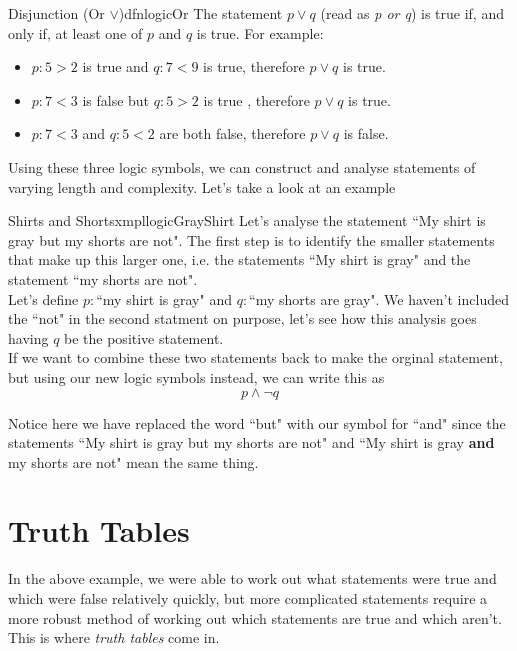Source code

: \begin{dfn}[label={def:logicOr}]{Disjunction (Or $\lor$)}{dfnlogicOr}
    The statement $p \lor q$ (read as \emph{p or q}) is true if, and only if, at least one of $p$ and $q$ is true. For example:
    \begin{itemize}
        \item $p:5 > 2$ is true and $q: 7< 9$ is true, therefore $p \lor q$ is true.
        \item $p: 7< 3$ is false but $q:5 > 2$ is true , therefore $p \lor q$ is true.
        \item $p:7 < 3$ and $q: 5 < 2$ are both false, therefore $p \lor q$ is false.
    \end{itemize}
\end{dfn}

Using these three logic symbols, we can construct and analyse statements of varying length and complexity. Let's take a look at an example

\begin{exmpl}[label={exmpl:logicGrayShirt}]{Shirts and Shorts}{xmpllogicGrayShirt}
    Let's analyse the statement ``My shirt is gray but my shorts are not". The first step is to identify the smaller statements that make up this larger one, i.e. the statements ``My shirt is gray" and the statement ``my shorts are not".\\

    Let's define $p:$``my shirt is gray" and $q:$``my shorts are gray". We haven't included the ``not" in the second statment on purpose, let's see how this analysis goes having $q$ be the positive statement.\\

    If we want to combine these two statements back to make the orginal statement, but using our new logic symbols instead, we can write this as
    $$ p \land \lnot q$$

    Notice here we have replaced the word ``but" with our symbol for ``and" since the statements  ``My shirt is gray but my shorts are not" and ``My shirt is gray \textbf{and} my shorts are not" mean the same thing.
\end{exmpl}

\section{Truth Tables}
In the above example, we were able to work out what statements were true and which were false relatively quickly, but more complicated statements require a more robust method of working out which statements are true and which aren't. This is where \emph{truth tables} come in.\\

Exercise instructions
Would you please copy each line of the listing that contains the word "therefore"?

Problem solution
        \item $p:5 > 2$ is true and $q: 7< 9$ is true, therefore $p \lor q$ is true.
        \item $p: 7< 3$ is false but $q:5 > 2$ is true , therefore $p \lor q$ is true.
        \item $p:7 < 3$ and $q: 5 < 2$ are both false, therefore $p \lor q$ is false.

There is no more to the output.